A timeline reads, “Before the arrival of Euro-American settlers in the Pacific Northwest, Kukutali had been part of the territory of the Swinomish people. Here, women gathered cattails, men hunted and fished, and shellfish were harvested from fertile tidelands.” Kukutali is Swinomish for “place of cattail mat.”

Text alongside a painting of canoes landing reads, “Kukutali’s tidelands, and the waters that surround them, fed the Swinomish people well for countless generations. . . . Our ancestors wove weir nets from willow and cedar bark and laid them in the water. When the fish came into these nets we would pull them up and bring the salmon to shore.”

Since those times, a road was constructed to provide vehicular access, and the narrow tombolo that connects the island to the mainland was armored with riprap. In August, crews removed that road to restore tidal flow between Similk and Kiket bays.

“The shoreline armoring has isolated the beach from natural processes and this project will allow more natural gravel and driftwood movement to restart and maintain the tombolo and lagoon,” said Swinomish environmental director Todd Mitchell.

“Kiket Lagoon provides important rearing and refuge habitat for juvenile salmon migrating from the Skagit River to the marine environment,” said Steve Hinton, restoration director for Skagit River System Cooperative, the natural resources extension for the Swinomish and Sauk-Suiattle tribes. “The restoration of the tombolo will allow fish passage across it at high tides just like before the road was built.”

Daily high tides will cover the tombolo, blocking pedestrian access to and from the island for 15 minutes to three hours a day. During the summer, most of those high tides will happen overnight, when the preserve is closed. Daylight high tides mostly will happen during the winter.
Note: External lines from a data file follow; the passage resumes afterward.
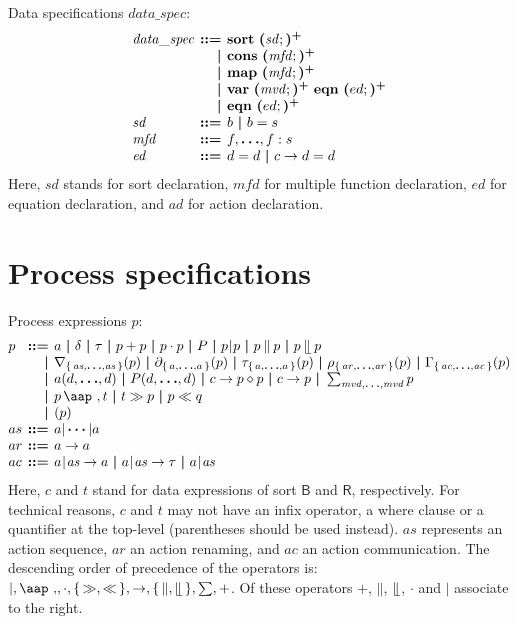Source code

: \documentclass[a4paper,fleqn,10pt]{article}
\makeatletter
\newcommand{\f}[1]{\ensuremath{\mathit{#1}}}
\newcommand{\sbool}{\ensuremath{\mathsf{B}}}
\newcommand{\sreal}{\ensuremath{\mathsf{R}}}
\newenvironment{tightarray}[1]
  {\setlength{\arraycolsep}{2pt}%
   \begin{array}{@{}#1@{}}%
  }
  {\end{array}%
  }
\newcommand{\set}[1]{\ensuremath{\{\,#1\,\}}}
\newcommand{\seq}{\mathbin{\cdot}}
\newcommand{\alt}{\mathbin{+}}
\newcommand{\pmerge}{\mathbin{\parallel}}
\newcommand{\lmerge}{\mathbin{\llfloor}}
\newcommand{\sync}{\mathbin{\!\mid\!}}
\newcommand{\block}[1]{\partial_{#1}}
\newcommand{\hide}[1]{\tau_{#1}}
\newcommand{\ren}[1]{\rho_{#1}}
\newcommand{\allow}[1]{\nabla_{#1}}
\newcommand{\comm}[1]{\Gamma_{#1}}
\newcommand{\at}[1]{\mbox{\aap ,} #1}
\newcommand{\pinit}{\gg}
\newcommand{\pbefore}{\ll}
\newcommand{\mb}[1]{\text{\boldmath$#1$}}
\newcommand{\kwsort}{{\bf sort}}
\newcommand{\kwcons}{{\bf cons}}
\newcommand{\kwmap}{{\bf map}}
\newcommand{\kwvar}{{\bf var}}
\newcommand{\kweqn}{{\bf eqn}}
\makeatother
\begin{document}
Data specifications $\f{data\_spec}$:
\[\begin{tightarray}{lrl}
\f{data\_spec}
& \mb{::=} & \kwsort\ \mb{(}\f{sd};\mb{)^{+}}\\
& \mb{|}   & \kwcons\ \mb{(}\f{mfd};\mb{)^{+}}\\
& \mb{|}   & \kwmap\  \mb{(}\f{mfd};\mb{)^{+}}\\
& \mb{|}   & \kwvar\  \mb{(}\f{mvd};\mb{)^{+}}\ \kweqn\ \mb{(}ed;\mb{)^{+}}\\
& \mb{|}   & \kweqn\  \mb{(}ed;\mb{)^{+}}\\
\f{sd}  & \mb{::=} & b\ \mb{|}\ b = s\\
\f{mfd} & \mb{::=} & f, \mb{\ldots}, f: s\\
\f{ed}  & \mb{::=} & d = d\ \mb{|}\ c \to d = d\\
\end{tightarray}\]
Here, $\f{sd}$ stands for sort declaration,
$\f{mfd}$ for multiple function declaration,
$\f{ed}$ for equation declaration,
and $\f{ad}$ for action declaration.

\section{Process specifications}

Process expressions $p$:
\[\begin{tightarray}{lrl}
p   & \mb{::=} & a\ \mb{|}\ \delta\ \mb{|}\ \tau\ \mb{|}\ p \alt p\ \mb{|}\ p \seq p\ \mb{|}\ P\ \mb{|}\ 
            p \sync p\ \mb{|}\ p \pmerge p\ \mb{|}\ p \lmerge p\\
    & \mb{|} & \allow{\set{\f{as},\mb{\ldots},\f{as}}}(p)\ \mb{|}\ 
            \block{\set{a,\mb{\ldots},a}}(p)\ \mb{|}\ 
            \hide{\set{a,\mb{\ldots},a}}(p)\ \mb{|}\ 
            \ren{\set{\f{ar},\mb{\ldots},\f{ar}}}(p)\ \mb{|}\ 
            \comm{\set{\f{ac},\mb{\ldots},\f{ac}}}(p)\\
    & \mb{|} & a(d, \mb{\ldots}, d)\ \mb{|}\ 
            P(d, \mb{\ldots}, d)\ \mb{|}\ 
            c \to p \diamond p\ \mb{|}\ 
            c \to p\ \mb{|}\  
            \sum_{\f{mvd},\mb{\ldots},\f{mvd}}p\\
     & \mb{|} & p\,\at\,t\ \mb{|}\ t \pinit p\ \mb{|}\ p \pbefore q\\ 
     & \mb{|} & ( p )\\
as  & \mb{::=} & a |\,\mb{\cdots} | a\\
ar  & \mb{::=} & a \to a\\
ac  & \mb{::=} & a\sync\f{as} \to a\ \mb{|}\ a\sync\f{as} \to \tau\ \mb{|}\ a\sync\f{as}\\
\end{tightarray}\]
Here, $c$ and $t$ stand for data expressions of sort $\sbool$ and $\sreal$,
respectively.
For technical reasons, $c$ and $t$ may not have an infix operator, a
where clause or a quantifier at the top-level (parentheses should be
used instead).
$\f{as}$ represents an action sequence, $\f{ar}$ an action
renaming, and $\f{ac}$ an action communication. The descending order of
precedence of the operators is: $\mid, \at, \seq, \set{\pinit, \pbefore}, \to,
\set{\pmerge,\lmerge},\sum,\alt$. Of these operators $\alt$, $\pmerge$,
$\lmerge$, $\seq$ and $\mid$ associate to the right.
\end{document}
Visiting Kukutali Preserve

  • Vehicle access is prohibited on Kukutali Preserve. There is a seven-car parking lot, bike rack, and restroom at the entrance on Snee-Oosh Road, on the west side of the Swinomish Reservation. A Discover Pass is required for the parking lot.
  • To protect the environment and habitat, no pets or horses are allowed. Shellfish harvest is prohibited. No fires or overnight use. Kayaks are not allowed from July to September to protect spawning grounds for forage fish.